矢野が店の先頭に立つつもりで、会長に直訴した。「俺を責任者にしてくれと」。
その言葉は、矢野自身の改革のはじまりでもあった。
矢野は次のように言っている。
「どんな道を歩んでも、<きっかけ>をつかめば人生はいつでもかえることができます。過去のどんな経験も、その気になれば、必ず活きるものなのです。人生は自分次第である。若い人には、そのことを理解してもらいたいと思っています」。
「俺を責任者にしてくれ」。この一言は、矢野がそのきっかけをつかんだことを意味する。
またこういう風にも言っている。
「玄海に入る、という段になって私は、日本料理店に入りました。これは私の意志です。そういう意志で動き出すと、風景もかわります。スタッフに怒鳴り散らしていた店主が、裏口から抜け出し、あいさつする。その姿が、尊く映ったのも、私の見方がかわったからでしょう。マーケティングに興味を持ったことも含め、昔のさまざまな点が、最後に線をひくと一つになるように、あの時、私のすべてが1つになった。そこで、生まれたのは、点を落としてくれた人たちへの感謝の気持ちです。このあと私は、父から期待していた言葉ではなく、『厨房に入れ』と言われるのですが、その意味もすぐに理解しました。責任者クラスになってから料理を勉強することはできないから、父なりに私の覚悟を知って、異動させてくれたんです。この経験も大きな財産になりました。そして、半年後には、もう一度高島屋に戻り、指揮を執ることになります。ここで、もう一度、試練に会いますが、今度は、全力で立ち向かうことができました」。

チーム矢野。いままで玄海になかった組織。

さて、それから。 「指揮を執る」といってもあいかわらず2番手。
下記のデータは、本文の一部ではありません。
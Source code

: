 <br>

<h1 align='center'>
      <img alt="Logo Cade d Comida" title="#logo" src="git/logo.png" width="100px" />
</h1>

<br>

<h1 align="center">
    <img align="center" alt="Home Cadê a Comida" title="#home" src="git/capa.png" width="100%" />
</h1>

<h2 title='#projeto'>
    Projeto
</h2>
昔からの習慣が、若手の矢野を責任者にすることを拒んだ。しかし、そうとばかりはいってられない時が来る。リーマンショック。「玄海」だけではなく、高島屋14Fのフロアに人がいなくなった。
「あの時、はじめて存亡の危機というのを感じました。それまでは、いっても老舗、いっても昔からの信用があるわけですから大丈夫だろうと。しかし、あの時は、そういうのを簡単に吹き飛ばしてしまうぐらいの落ち込みでした。何しろ、フロアにお客さんがいないんですから、どうしようもありません」。
「もう、遠慮している時ではない」と思った。「店長を俺に替えてくれ」ともう一度、父である会長に迫った。条件もだした。
「半年間で、FLコストを60%未満にする。できなければ、もう一度、皿洗いからスタートする」と。うそではなかった。それだけ、開き直ることができた。これを覚悟という。
「当時、お恥ずかしい話ですが、FLコストは75%ぐらいあったんです。もともと売上の想定が高く、切り詰めようもなかったんです。それを60%以下にする。これはたいへんな作業です。がんばってくれていたアルバイトたちにもきびしい話をしました。『君たちアルバイトの時給もあと2ヵ月したら、200円下げるから』と。「2ヵ月でほかのアルバイトを探してくれ」という思いだったんです。もちろん、全員、辞めると思っていましたから、改めて採用広告も出稿しました。ところがです。1人も辞めなかったんです。それどころか、その時、採用したアルバイトたちも加わり、みんなが店の改革に取り組んでくれるわけです」。
チーム、矢野が結成される。いままで「玄海」になかった組織である。
「代わりにベテランの人たちには残ってもらえませんでした。ただ、さまざまな改革はもう待ったなしで、『玄海』が生き残るには、改革を推し進めるしかなかったんです」。
半年もかからず約束の60%を達成する。
売上は、伸びなくても利益がでる体制が整っていく。同時に老舗「玄海」が新たな姿を現しはじめたと言えるだろう。

3代目当主、4代目社長の改革。

2013年4月、矢野は落合氏からバトンを引きつぎ、4代目社長に就任。曾祖父から数え、3代目の当主となる。しかし、血族で事業を引きつぐこと自体、矢野からすれば時代遅れなのかもしれない。当主、社長となり、更に改革の狼煙を上げつづけた。
「げんかい食堂」というブランドがある。こちらは、もともと水炊きを提供していなかった。「『「げんかい食堂」』は、廉価なブランドだったんです。だから廉価の店で、創業からの「水炊き」を提供することに抵抗があったんです」。
その不合理なルールも、あっさり捨てた。しかも、廉価なブランドだからと、価格も下げて提供した。
グルメサイトで確認したところ、一般的にはけっして安くない料金だったが、それでも、高得点がついていた。
「将来的には、水炊きを横文字にしたいですね」と矢野。新鮮でおいしい日本料理を海外の人に知ってほしいという思いがある。
そういえば、玄海は2013年11月3日で創業85周年を迎える。100年企業に向けていよいよカウントダウンがスタートする。
「この15年が、玄海にとって大事だ」と矢野は、前を向いている。85年の軌跡を、将来につむいでいくためにも。
もちろん、15年後がゴールではない。100年という区切りの一つに過ぎない。だが、仮にその区切りを一つ目のゴールとすれば、ゴール手前がいちばん熱いのは、いうまでもないこと。
ただ、それを楽しむ心も生まれている。周りを見渡せば改革の実りもある。「いま店長などの要職についているのは、あの高島屋の改革の時に、いっしょに戦ってくれた連中なんです」。
もうだれも矢野をボンボンとは言わない。矢野は、立派な戦士になっている。そういう意味では、改革の総仕上げがいまから始まるのかもしれない。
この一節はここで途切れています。